Columbia University engineering researchers who are affiliated with the Data Science Institute (DSI) have received a $2.06M Performance-based Energy Resource Feedback, Optimization, and Risk Management (PERFORM) grant from the U.S. Department of Energy’s (DOE) Advanced Research Projects Agency-Energy. The team will develop a risk dashboard that will allow independent system operators (ISOs) of the electrical grid and market participants to measure and mitigate engineering and financial risk.
ISOs currently use dashboards to track conditions of the electrical grid, such as energy loads and the output of renewable and non-renewable energy. None of those dashboards, however, have the capacity to assess and predict risks to the power grid, according to Agostino Capponi, an associate professor of industrial engineering and operations research at Columbia Engineering and DSI member who is co-principal investigator on the grant.

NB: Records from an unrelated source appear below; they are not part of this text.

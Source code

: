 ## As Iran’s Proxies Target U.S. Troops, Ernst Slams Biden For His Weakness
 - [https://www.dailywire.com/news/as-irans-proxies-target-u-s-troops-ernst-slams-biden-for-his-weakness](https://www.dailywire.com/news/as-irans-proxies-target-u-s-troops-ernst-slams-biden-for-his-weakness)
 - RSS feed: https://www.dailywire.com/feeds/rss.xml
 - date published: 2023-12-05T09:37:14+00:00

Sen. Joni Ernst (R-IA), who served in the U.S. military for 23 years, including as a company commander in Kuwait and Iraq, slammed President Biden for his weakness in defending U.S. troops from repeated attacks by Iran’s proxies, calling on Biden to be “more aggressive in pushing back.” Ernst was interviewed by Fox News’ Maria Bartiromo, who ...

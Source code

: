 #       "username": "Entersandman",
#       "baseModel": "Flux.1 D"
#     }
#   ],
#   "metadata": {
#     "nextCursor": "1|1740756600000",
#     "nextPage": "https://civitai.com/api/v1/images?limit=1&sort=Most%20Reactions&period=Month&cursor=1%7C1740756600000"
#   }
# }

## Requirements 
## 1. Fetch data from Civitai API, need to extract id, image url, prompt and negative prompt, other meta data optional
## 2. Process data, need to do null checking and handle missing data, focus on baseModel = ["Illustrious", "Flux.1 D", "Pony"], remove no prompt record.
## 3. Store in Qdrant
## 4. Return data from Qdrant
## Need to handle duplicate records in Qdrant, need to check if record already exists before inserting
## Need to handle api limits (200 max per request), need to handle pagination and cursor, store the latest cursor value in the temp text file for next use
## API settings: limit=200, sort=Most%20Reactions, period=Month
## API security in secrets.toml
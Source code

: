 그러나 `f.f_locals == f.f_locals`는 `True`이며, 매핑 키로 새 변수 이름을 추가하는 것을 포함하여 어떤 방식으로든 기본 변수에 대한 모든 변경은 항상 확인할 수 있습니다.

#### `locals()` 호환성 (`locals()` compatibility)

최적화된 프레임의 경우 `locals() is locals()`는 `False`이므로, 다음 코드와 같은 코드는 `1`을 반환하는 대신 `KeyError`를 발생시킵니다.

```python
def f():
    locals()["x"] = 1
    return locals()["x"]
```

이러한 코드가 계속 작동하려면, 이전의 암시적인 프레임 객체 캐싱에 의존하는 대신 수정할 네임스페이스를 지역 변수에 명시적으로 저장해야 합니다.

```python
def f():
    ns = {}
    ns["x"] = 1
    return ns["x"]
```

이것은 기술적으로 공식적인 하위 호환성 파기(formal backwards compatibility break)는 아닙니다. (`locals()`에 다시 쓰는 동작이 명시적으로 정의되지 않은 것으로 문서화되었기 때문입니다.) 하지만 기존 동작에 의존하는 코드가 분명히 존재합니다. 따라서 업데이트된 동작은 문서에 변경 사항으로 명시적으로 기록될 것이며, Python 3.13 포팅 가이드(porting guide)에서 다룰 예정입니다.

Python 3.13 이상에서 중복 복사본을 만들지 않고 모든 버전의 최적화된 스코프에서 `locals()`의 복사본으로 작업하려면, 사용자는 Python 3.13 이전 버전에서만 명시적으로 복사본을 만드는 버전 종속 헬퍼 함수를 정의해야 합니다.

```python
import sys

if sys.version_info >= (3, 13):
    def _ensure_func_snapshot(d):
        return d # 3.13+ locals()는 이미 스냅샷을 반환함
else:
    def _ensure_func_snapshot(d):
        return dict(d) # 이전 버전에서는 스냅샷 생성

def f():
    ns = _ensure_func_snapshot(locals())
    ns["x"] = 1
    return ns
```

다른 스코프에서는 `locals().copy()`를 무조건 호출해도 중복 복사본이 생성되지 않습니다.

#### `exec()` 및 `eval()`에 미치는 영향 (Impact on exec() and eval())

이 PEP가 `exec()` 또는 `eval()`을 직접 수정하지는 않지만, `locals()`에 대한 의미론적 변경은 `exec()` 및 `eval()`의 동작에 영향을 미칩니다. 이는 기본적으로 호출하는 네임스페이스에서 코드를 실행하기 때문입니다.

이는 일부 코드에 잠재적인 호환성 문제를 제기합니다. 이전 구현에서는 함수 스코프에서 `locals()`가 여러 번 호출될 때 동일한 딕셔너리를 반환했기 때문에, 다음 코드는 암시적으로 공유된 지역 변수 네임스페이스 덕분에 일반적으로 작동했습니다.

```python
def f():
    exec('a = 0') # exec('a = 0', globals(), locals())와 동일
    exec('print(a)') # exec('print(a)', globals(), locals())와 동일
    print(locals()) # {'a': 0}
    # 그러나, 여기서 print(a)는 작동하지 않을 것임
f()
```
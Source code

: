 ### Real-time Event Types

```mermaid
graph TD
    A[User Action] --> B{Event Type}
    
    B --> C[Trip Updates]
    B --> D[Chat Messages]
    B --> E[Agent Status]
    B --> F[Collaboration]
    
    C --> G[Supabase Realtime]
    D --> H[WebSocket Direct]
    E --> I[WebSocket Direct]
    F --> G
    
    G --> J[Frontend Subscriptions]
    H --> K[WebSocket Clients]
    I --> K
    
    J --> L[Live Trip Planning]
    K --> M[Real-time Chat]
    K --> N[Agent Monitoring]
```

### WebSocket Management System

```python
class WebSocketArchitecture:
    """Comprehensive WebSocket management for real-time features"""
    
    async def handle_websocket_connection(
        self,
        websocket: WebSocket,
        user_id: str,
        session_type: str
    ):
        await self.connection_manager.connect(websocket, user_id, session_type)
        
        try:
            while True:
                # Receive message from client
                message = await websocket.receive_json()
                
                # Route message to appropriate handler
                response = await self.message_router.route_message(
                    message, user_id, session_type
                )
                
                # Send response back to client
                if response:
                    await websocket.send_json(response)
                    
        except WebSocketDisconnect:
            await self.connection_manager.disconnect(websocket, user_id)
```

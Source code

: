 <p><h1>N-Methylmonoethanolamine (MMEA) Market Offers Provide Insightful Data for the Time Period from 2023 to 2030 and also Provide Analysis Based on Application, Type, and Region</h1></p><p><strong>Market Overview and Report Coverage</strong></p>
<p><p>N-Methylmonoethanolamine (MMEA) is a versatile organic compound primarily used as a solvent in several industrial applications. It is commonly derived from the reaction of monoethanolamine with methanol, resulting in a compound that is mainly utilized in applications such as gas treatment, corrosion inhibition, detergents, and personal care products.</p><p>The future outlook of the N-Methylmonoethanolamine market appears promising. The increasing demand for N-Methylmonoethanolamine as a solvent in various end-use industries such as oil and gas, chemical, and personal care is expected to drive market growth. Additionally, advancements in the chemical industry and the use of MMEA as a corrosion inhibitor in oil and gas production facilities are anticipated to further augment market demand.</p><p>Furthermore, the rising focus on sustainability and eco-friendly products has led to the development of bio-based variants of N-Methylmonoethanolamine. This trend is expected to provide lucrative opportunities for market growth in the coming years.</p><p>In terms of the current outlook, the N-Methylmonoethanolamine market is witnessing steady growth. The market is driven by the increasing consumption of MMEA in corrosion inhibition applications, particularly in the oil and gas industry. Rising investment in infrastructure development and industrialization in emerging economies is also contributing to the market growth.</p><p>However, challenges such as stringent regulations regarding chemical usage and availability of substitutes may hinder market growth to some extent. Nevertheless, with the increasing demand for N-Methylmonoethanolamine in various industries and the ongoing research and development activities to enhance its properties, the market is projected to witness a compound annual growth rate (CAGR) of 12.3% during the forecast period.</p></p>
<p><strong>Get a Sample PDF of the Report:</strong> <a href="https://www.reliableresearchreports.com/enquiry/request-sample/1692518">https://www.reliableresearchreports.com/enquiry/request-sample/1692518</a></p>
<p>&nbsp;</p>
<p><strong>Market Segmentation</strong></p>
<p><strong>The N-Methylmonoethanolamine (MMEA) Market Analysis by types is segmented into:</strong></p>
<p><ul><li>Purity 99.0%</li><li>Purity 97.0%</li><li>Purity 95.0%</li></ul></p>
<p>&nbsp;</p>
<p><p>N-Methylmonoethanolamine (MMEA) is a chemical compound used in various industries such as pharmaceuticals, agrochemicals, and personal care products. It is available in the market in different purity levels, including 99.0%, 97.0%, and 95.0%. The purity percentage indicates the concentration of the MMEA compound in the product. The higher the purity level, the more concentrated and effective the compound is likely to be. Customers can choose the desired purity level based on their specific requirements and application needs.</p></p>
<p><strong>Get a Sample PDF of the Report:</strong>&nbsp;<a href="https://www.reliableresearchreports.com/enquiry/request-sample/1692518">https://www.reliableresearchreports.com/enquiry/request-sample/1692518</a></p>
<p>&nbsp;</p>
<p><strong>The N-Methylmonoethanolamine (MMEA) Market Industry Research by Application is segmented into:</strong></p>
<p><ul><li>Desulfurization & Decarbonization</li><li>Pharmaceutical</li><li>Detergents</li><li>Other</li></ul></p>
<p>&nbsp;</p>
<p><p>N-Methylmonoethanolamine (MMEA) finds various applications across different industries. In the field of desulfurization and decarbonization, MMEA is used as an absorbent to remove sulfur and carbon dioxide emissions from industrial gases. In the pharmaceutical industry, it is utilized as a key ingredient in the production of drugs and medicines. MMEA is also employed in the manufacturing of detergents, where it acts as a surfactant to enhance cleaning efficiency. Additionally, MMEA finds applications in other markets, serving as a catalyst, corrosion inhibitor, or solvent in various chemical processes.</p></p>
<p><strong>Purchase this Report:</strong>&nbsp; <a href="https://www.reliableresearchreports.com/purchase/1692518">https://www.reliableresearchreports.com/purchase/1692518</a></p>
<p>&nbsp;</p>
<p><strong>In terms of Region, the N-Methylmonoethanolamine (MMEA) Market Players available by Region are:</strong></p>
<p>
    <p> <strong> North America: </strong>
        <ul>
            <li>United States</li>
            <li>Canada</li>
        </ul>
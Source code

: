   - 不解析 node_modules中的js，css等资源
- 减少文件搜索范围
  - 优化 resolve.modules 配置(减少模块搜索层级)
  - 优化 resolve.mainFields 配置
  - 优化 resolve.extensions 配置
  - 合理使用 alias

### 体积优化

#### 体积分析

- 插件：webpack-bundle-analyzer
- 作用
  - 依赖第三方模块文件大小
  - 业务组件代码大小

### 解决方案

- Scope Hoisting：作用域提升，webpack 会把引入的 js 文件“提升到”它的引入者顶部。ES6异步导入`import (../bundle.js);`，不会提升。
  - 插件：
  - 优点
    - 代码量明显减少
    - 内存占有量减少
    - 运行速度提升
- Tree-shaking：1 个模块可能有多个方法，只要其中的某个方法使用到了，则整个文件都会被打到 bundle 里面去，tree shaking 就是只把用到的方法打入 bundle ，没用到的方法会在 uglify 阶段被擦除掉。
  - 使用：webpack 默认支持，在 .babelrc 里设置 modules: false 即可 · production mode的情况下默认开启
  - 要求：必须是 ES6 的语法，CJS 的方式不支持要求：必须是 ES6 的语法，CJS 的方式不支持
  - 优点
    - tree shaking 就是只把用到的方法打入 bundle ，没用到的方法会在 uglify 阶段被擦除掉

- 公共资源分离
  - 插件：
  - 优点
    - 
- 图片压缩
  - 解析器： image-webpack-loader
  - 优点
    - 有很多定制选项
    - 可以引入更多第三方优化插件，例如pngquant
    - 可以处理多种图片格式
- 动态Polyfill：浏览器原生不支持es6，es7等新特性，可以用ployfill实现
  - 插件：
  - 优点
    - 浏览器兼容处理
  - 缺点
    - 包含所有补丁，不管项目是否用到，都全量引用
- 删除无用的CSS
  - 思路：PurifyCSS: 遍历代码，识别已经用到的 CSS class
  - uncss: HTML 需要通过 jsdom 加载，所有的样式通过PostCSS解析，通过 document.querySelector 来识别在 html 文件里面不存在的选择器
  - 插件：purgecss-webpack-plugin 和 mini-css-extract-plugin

“Our reliance on risk management techniques constitutes a fundamental shift in the practice of power system modeling,” Capponi said. “We are challenging existing practices by bringing operations research methods based on optimization, financial risk analytics, and modern data science techniques into the hard-core engineering domain of power engineering.”
The proposed dashboard will help ISOs make sound decisions quickly, in time scales ranging from several minutes to a few days, so that they can dispatch available energy to the places most in need of it at any given moment. It will also guide ISOs and market participants towards a better understanding of renewable energy risks, and how to adequately allocate resources for reducing them. In doing so, the risk-assessing dashboard will make the U.S. power grid more efficient and reliable, and facilitate penetration of renewables.
“We will develop for the private and public energy sector a risk dashboard that takes raw data as an input and outputs metrics that will account for correlation among assets as well as network constraints and worst case power grid scenarios,” Capponi said. “On the regulatory side, ISOs will use these metrics to design risk mitigation policies to prevent malfunctioning of the grid. Market participants, moreover, will use our metrics to plan their daily grid operation, and make sound decisions on energy storage and hedge against price fluctuations.”
The research team includes Capponi; Garud N. Iyengar, Tang Family Professor of Industrial Engineering and Operations Research at Columbia Engineering and DSI member; Daniel Bienstock, Liu Family Professor of Industrial Engineering and Operations Research and Professor of Applied Physics and Applied Mathematics at Columbia Engineering, and DSI affiliate; Yury Dvorkin, an assistant professor of electrical and computer engineering at New York University; and Michael Cherktkov, a professor of applied mathematics at the University of Arizona.
The Columbia researchers bring a unique set of complementary expertise to the project, including power grids, financial portfolio optimization, and financial risk management.
“We will call upon our respective skills to design and deploy the risk dashboard for power systems,” said Bienstock, who is the principal investigator on the grant. “It’s a great privilege to be able to combine all our skills—operations, industrial engineering, and risk management and data science techniques—to help America operationalize and streamline its power grid.”
DOE previously announced $25M in funding for 10 projects to develop innovative management systems that represent the relative delivery risk of each asset, like wind farms or power plants, and balance the collective risk of all assets across the grid.
“Ensuring the reliability of our nation’s critical energy infrastructure and electric grid is of the utmost importance to America’s energy security and national security,” Under Secretary of Energy Mark W. Menezes said. “Investing in new technologies and systems that minimize risk and bolster the reliability of U.S. energy will allow us to utilize all of our abundant energy resources in a more integrated and secure manner.”
The modern grid relies on conventional, bulk power plants to provide the flexibility to operate power systems reliably. In general, these assets can guarantee available capacity, except in rare events like the sudden loss of power. The existing risk management strategy protects against those rare events, and aligns well with conventional technologies. There is a need for this strategy to be reassessed due to new technologies and a shift in the power generation mix. That shift includes an increase in intermittent renewable resources, distributed energy resources, and storage technologies. As emerging technologies are deployed, management systems must be able to leverage all capabilities of these new technologies to maintain an economical and reliable grid. PERFORM projects address that need by developing methods to quantify and manage risk at the asset level and at the system level for the grid.